Heck, there has been a battle going on for years about the release of Medicare Physician Payment data. Advocates for the release have pointed out the potential for detecting fraud and overutilization and improving patient safety, while the AMA has raised physician privacy issues. Really? Physician privacy concerns outweigh patient safety or defrauding Medicare? It would appear that the battle for the release has been won, but I’m not sure the war is over.
The best example of all, though, may be medical education. Perhaps someone could explain to me, with a straight face, why we still have allopathic (M.D.) and osteopathic (D.O.) branches of medicine, each with its own set of schools, residency programs, hospitals, licensing and oversight – not to mention chiropractic or alternative medicine. It’s been over a hundred years after the Flexner Report and we still haven’t figured out how to take the best from each approach in terms of what works best for patients and how to best train people to deliver that care?
As Ms. Yurkiewicz neatly concludes about our medical education process, “…we also can’t ignore a system that takes loads of formerly ‘nice’ people and churns out jaded, bitter, and gruff ones.” Amen, although I like to believe that plenty of physicians somehow still manage to stay “nice” despite the process.
I could go on and on, but perhaps the reader will take my point.
Just when I start to get too discouraged, signs of positive culture change do pop-up. CVS just announced they will no longer sell tobacco products, deciding they truly are in the health care business and forgoing $2b in annual revenue as a result. They’ve already made a big bet in retail clinics, as have several of their pharmacy competitors.
Volumes have been written about retail clinics’ potential; even hospitals are getting into the game (we’ll have to see what kind of retail experience they can deliver). A truly retail perspective should be better at putting patients first.
Still, even the much vaunted retail clinics haven’t severely dented more traditional practices of medicine, due in large part to the usual suspects – regulatory and reimbursement barriers. Its distant cousin telehealth faces much the same problems, and, as a result, is having its most success in places where there aren’t many good alternatives, such as in rural areas. Those are the underlying kinds of culture issues that are proving very hard to shake.

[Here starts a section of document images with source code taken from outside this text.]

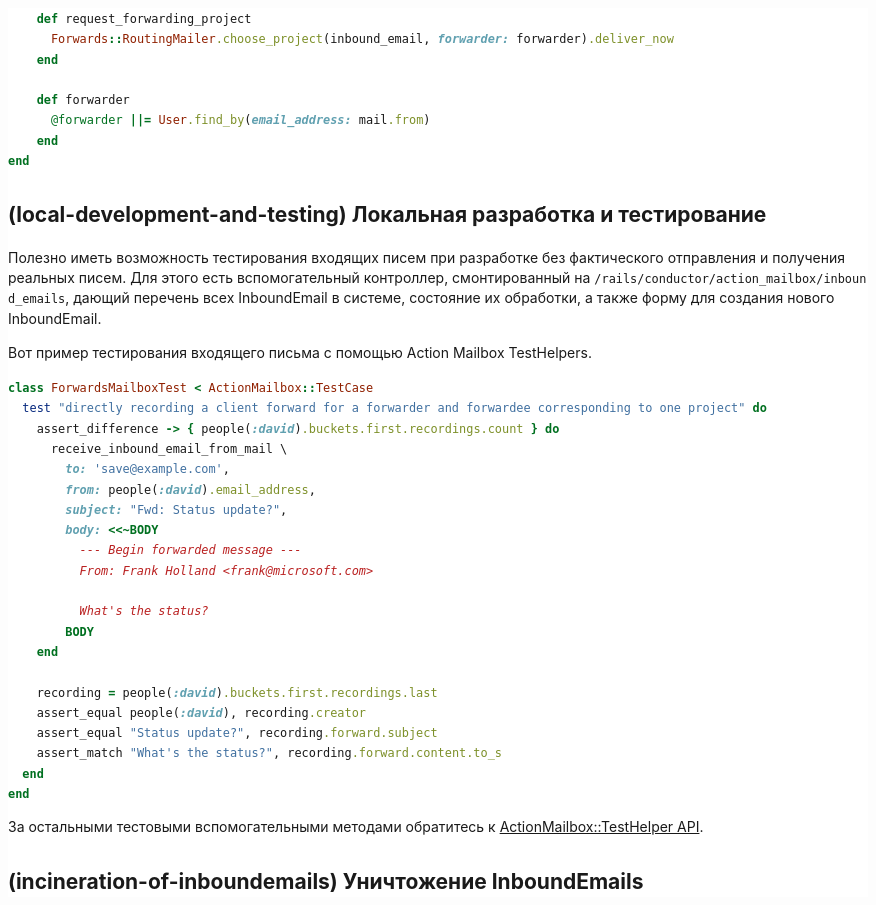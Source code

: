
 ```ruby
    def request_forwarding_project
      Forwards::RoutingMailer.choose_project(inbound_email, forwarder: forwarder).deliver_now
    end

    def forwarder
      @forwarder ||= User.find_by(email_address: mail.from)
    end
end
```

## (local-development-and-testing) Локальная разработка и тестирование

Полезно иметь возможность тестирования входящих писем при разработке без фактического отправления и получения реальных писем. Для этого есть вспомогательный контроллер, смонтированный на `/rails/conductor/action_mailbox/inbound_emails`, дающий перечень всех InboundEmail в системе, состояние их обработки, а также форму для создания нового InboundEmail.

Вот пример тестирования входящего письма с помощью Action Mailbox TestHelpers.

```ruby
class ForwardsMailboxTest < ActionMailbox::TestCase
  test "directly recording a client forward for a forwarder and forwardee corresponding to one project" do
    assert_difference -> { people(:david).buckets.first.recordings.count } do
      receive_inbound_email_from_mail \
        to: 'save@example.com',
        from: people(:david).email_address,
        subject: "Fwd: Status update?",
        body: <<~BODY
          --- Begin forwarded message ---
          From: Frank Holland <frank@microsoft.com>

          What's the status?
        BODY
    end

    recording = people(:david).buckets.first.recordings.last
    assert_equal people(:david), recording.creator
    assert_equal "Status update?", recording.forward.subject
    assert_match "What's the status?", recording.forward.content.to_s
  end
end
```

За остальными тестовыми вспомогательными методами обратитесь к [ActionMailbox::TestHelper API](https://api.rubyonrails.org/classes/ActionMailbox/TestHelper.html).


## (incineration-of-inboundemails) Уничтожение InboundEmails
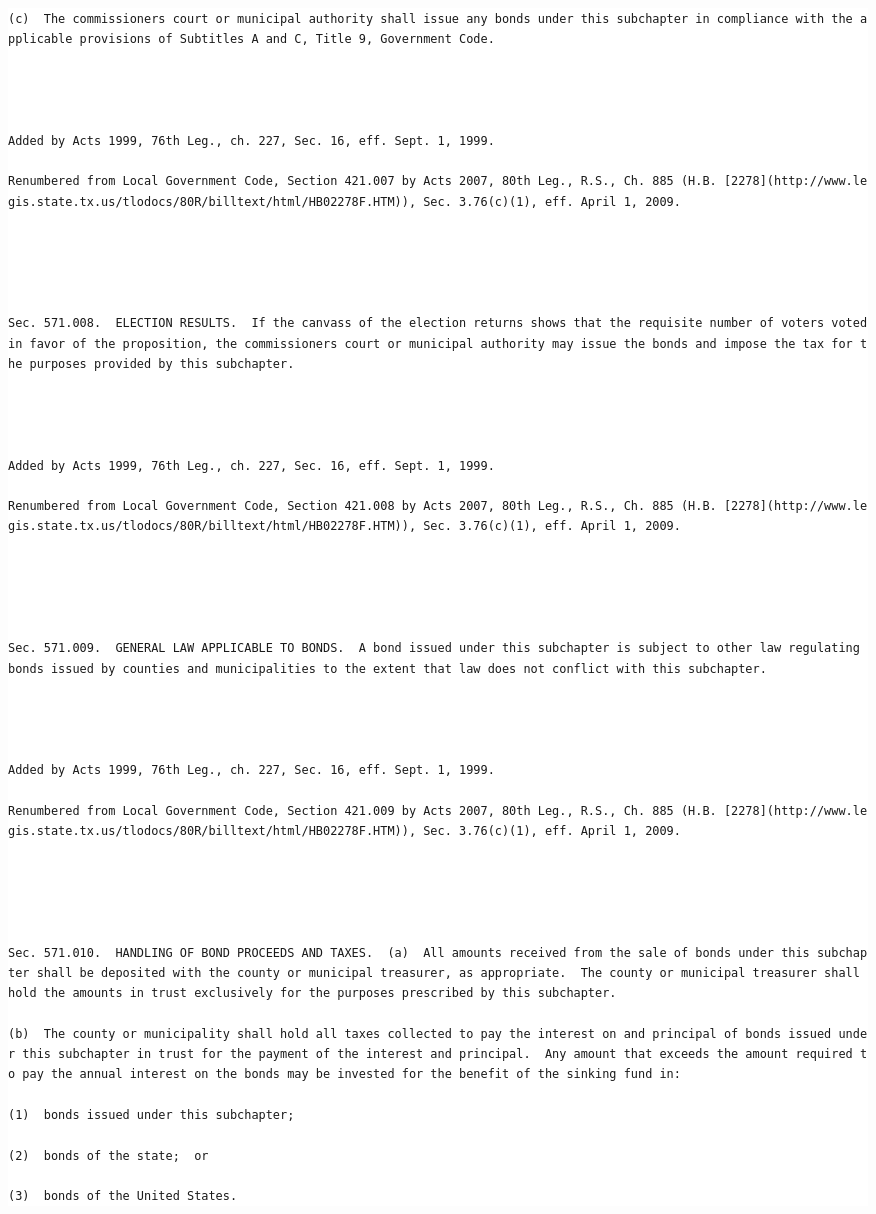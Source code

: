     (c)  The commissioners court or municipal authority shall issue any bonds under this subchapter in compliance with the applicable provisions of Subtitles A and C, Title 9, Government Code. 
    
    
    
    
    Added by Acts 1999, 76th Leg., ch. 227, Sec. 16, eff. Sept. 1, 1999.
    
    Renumbered from Local Government Code, Section 421.007 by Acts 2007, 80th Leg., R.S., Ch. 885 (H.B. [2278](http://www.legis.state.tx.us/tlodocs/80R/billtext/html/HB02278F.HTM)), Sec. 3.76(c)(1), eff. April 1, 2009.
    
    
    
    
    
    Sec. 571.008.  ELECTION RESULTS.  If the canvass of the election returns shows that the requisite number of voters voted in favor of the proposition, the commissioners court or municipal authority may issue the bonds and impose the tax for the purposes provided by this subchapter.
    
    
    
    
    Added by Acts 1999, 76th Leg., ch. 227, Sec. 16, eff. Sept. 1, 1999.
    
    Renumbered from Local Government Code, Section 421.008 by Acts 2007, 80th Leg., R.S., Ch. 885 (H.B. [2278](http://www.legis.state.tx.us/tlodocs/80R/billtext/html/HB02278F.HTM)), Sec. 3.76(c)(1), eff. April 1, 2009.
    
    
    
    
    
    Sec. 571.009.  GENERAL LAW APPLICABLE TO BONDS.  A bond issued under this subchapter is subject to other law regulating bonds issued by counties and municipalities to the extent that law does not conflict with this subchapter.
    
    
    
    
    Added by Acts 1999, 76th Leg., ch. 227, Sec. 16, eff. Sept. 1, 1999.
    
    Renumbered from Local Government Code, Section 421.009 by Acts 2007, 80th Leg., R.S., Ch. 885 (H.B. [2278](http://www.legis.state.tx.us/tlodocs/80R/billtext/html/HB02278F.HTM)), Sec. 3.76(c)(1), eff. April 1, 2009.
    
    
    
    
    
    Sec. 571.010.  HANDLING OF BOND PROCEEDS AND TAXES.  (a)  All amounts received from the sale of bonds under this subchapter shall be deposited with the county or municipal treasurer, as appropriate.  The county or municipal treasurer shall hold the amounts in trust exclusively for the purposes prescribed by this subchapter.
    
    (b)  The county or municipality shall hold all taxes collected to pay the interest on and principal of bonds issued under this subchapter in trust for the payment of the interest and principal.  Any amount that exceeds the amount required to pay the annual interest on the bonds may be invested for the benefit of the sinking fund in:
    
    (1)  bonds issued under this subchapter;
    
    (2)  bonds of the state;  or
    
    (3)  bonds of the United States.
    
    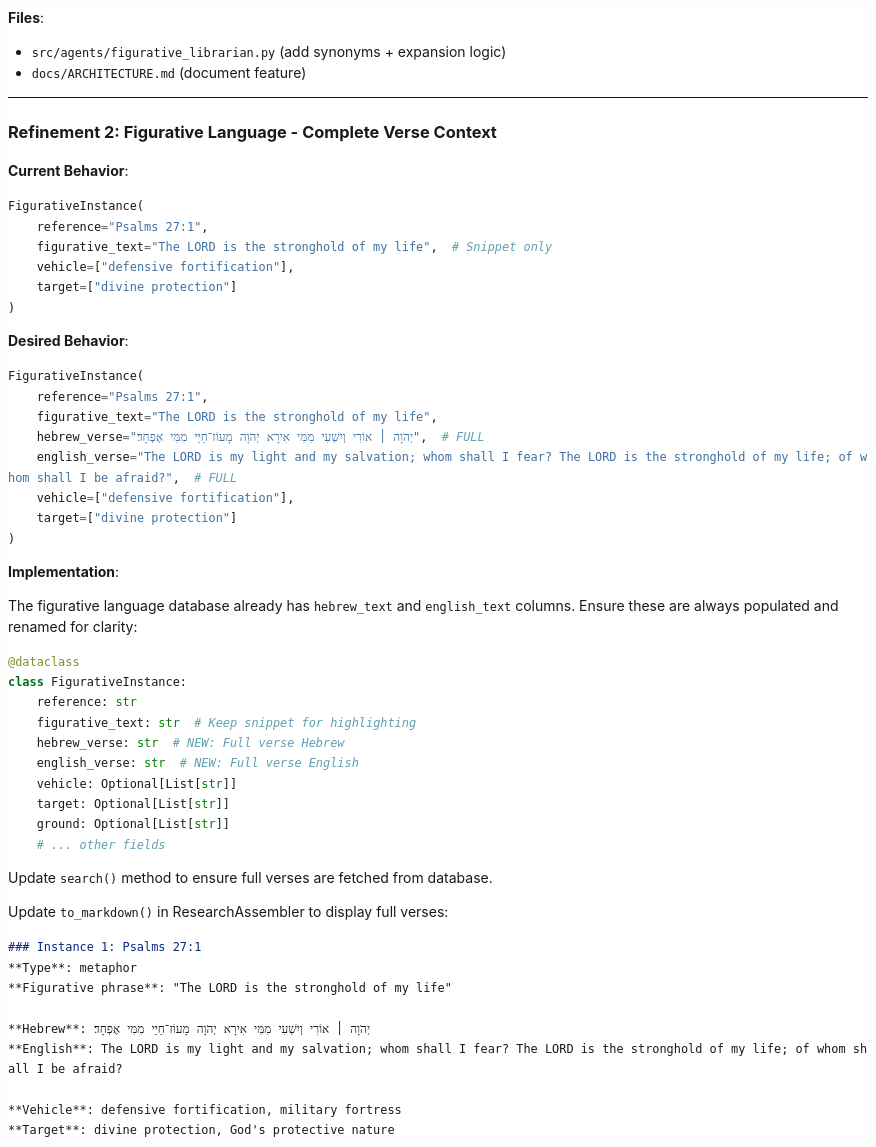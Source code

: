 **Files**:
- `src/agents/figurative_librarian.py` (add synonyms + expansion logic)
- `docs/ARCHITECTURE.md` (document feature)

---

### Refinement 2: Figurative Language - Complete Verse Context

**Current Behavior**:
```python
FigurativeInstance(
    reference="Psalms 27:1",
    figurative_text="The LORD is the stronghold of my life",  # Snippet only
    vehicle=["defensive fortification"],
    target=["divine protection"]
)
```

**Desired Behavior**:
```python
FigurativeInstance(
    reference="Psalms 27:1",
    figurative_text="The LORD is the stronghold of my life",
    hebrew_verse="יְהֹוָה ׀ אוֹרִי וְיִשְׁעִי מִמִּי אִירָא יְהֹוָה מָעוֹז־חַיַּי מִמִּי אֶפְחָד׃",  # FULL
    english_verse="The LORD is my light and my salvation; whom shall I fear? The LORD is the stronghold of my life; of whom shall I be afraid?",  # FULL
    vehicle=["defensive fortification"],
    target=["divine protection"]
)
```

**Implementation**:

The figurative language database already has `hebrew_text` and `english_text` columns. Ensure these are always populated and renamed for clarity:

```python
@dataclass
class FigurativeInstance:
    reference: str
    figurative_text: str  # Keep snippet for highlighting
    hebrew_verse: str  # NEW: Full verse Hebrew
    english_verse: str  # NEW: Full verse English
    vehicle: Optional[List[str]]
    target: Optional[List[str]]
    ground: Optional[List[str]]
    # ... other fields
```

Update `search()` method to ensure full verses are fetched from database.

Update `to_markdown()` in ResearchAssembler to display full verses:
```markdown
### Instance 1: Psalms 27:1
**Type**: metaphor
**Figurative phrase**: "The LORD is the stronghold of my life"

**Hebrew**: יְהֹוָה ׀ אוֹרִי וְיִשְׁעִי מִמִּי אִירָא יְהֹוָה מָעוֹז־חַיַּי מִמִּי אֶפְחָד׃
**English**: The LORD is my light and my salvation; whom shall I fear? The LORD is the stronghold of my life; of whom shall I be afraid?

**Vehicle**: defensive fortification, military fortress
**Target**: divine protection, God's protective nature
```

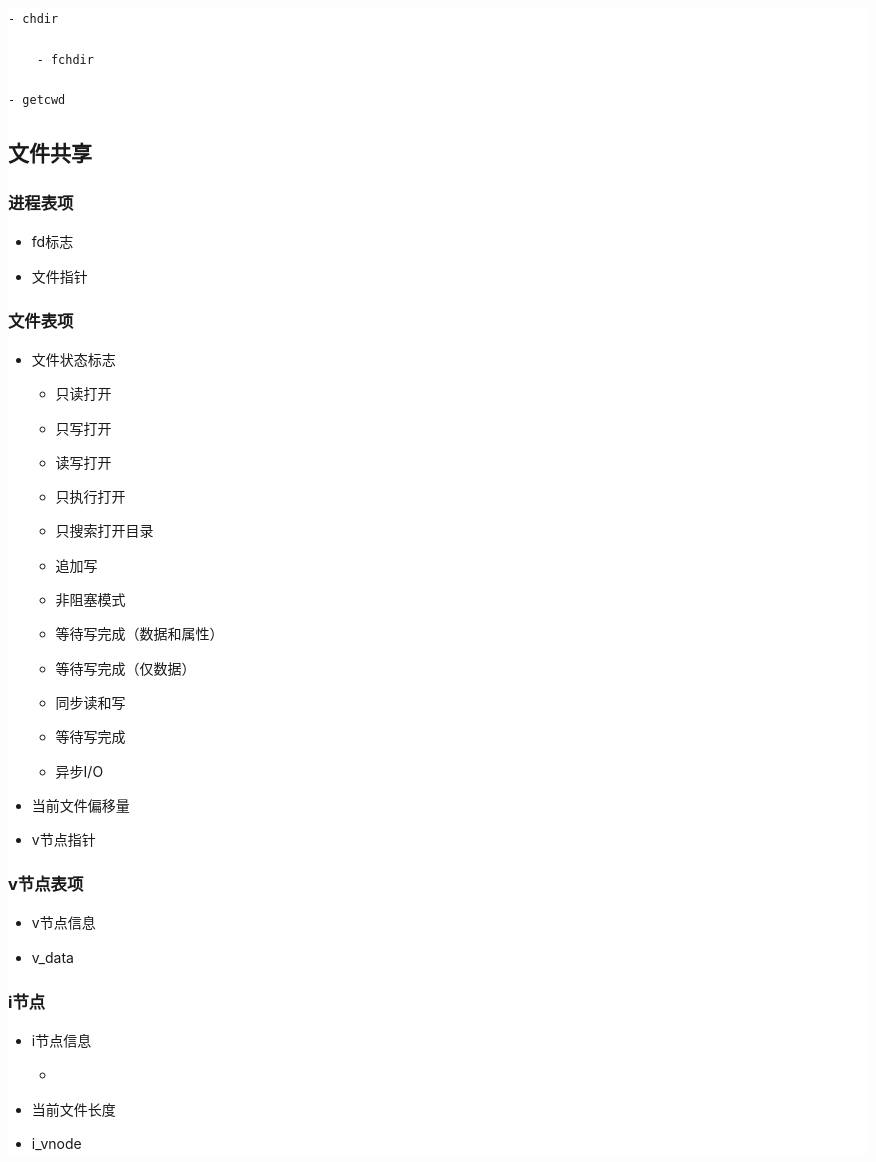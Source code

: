 	- chdir

		- fchdir

	- getcwd

## 文件共享

### 进程表项

- fd标志

- 文件指针

### 文件表项

- 文件状态标志

	- 只读打开

	- 只写打开

	- 读写打开

	- 只执行打开

	- 只搜索打开目录

	- 追加写

	- 非阻塞模式

	- 等待写完成（数据和属性）

	- 等待写完成（仅数据）

	- 同步读和写

	- 等待写完成

	- 异步I/O

- 当前文件偏移量

- v节点指针

### v节点表项

- v节点信息

- v_data

### i节点

- i节点信息

	- 

- 当前文件长度

- i_vnode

The culture problem really crystallized for me a couple years ago when Dr. Michael Joyner of the Mayo Clinic raised the question of whether physicians should treat lack of exercise as a medical condition. That signaled to me that we’ve officially tipped too far from thinking about health to relying on medicine, and signified abdicating our own responsibility for taking care of our own health to the medical professionals. They certainly should be part of our health team – just not in charge of that team. It’s our body, our health, and we should be in charge.
At the end of the day, it is us – the patients, the supposed consumers – who allow the culture to exist. Every time we don’t ask physicians questions or don’t demand better explanations, we allow it. Every time we get a pill or an extra test instead of taking time to evaluate risks and risk factors, we allow it. Every time we accept overbooking, confusing bills, inconvenient hours, or inadequate time with our health care professionals, we allow it. And, of course, every extra pound, every missed exercise, and every missed fruit and vegetable serving, we allow it.
Maybe we need fewer doctors like House and more patients with the attitude Howard Beale had in Network, where he famously declared “I’m mad as hell and I’m not going to take this anymore!” We need more of that attitude to win the health care culture wars.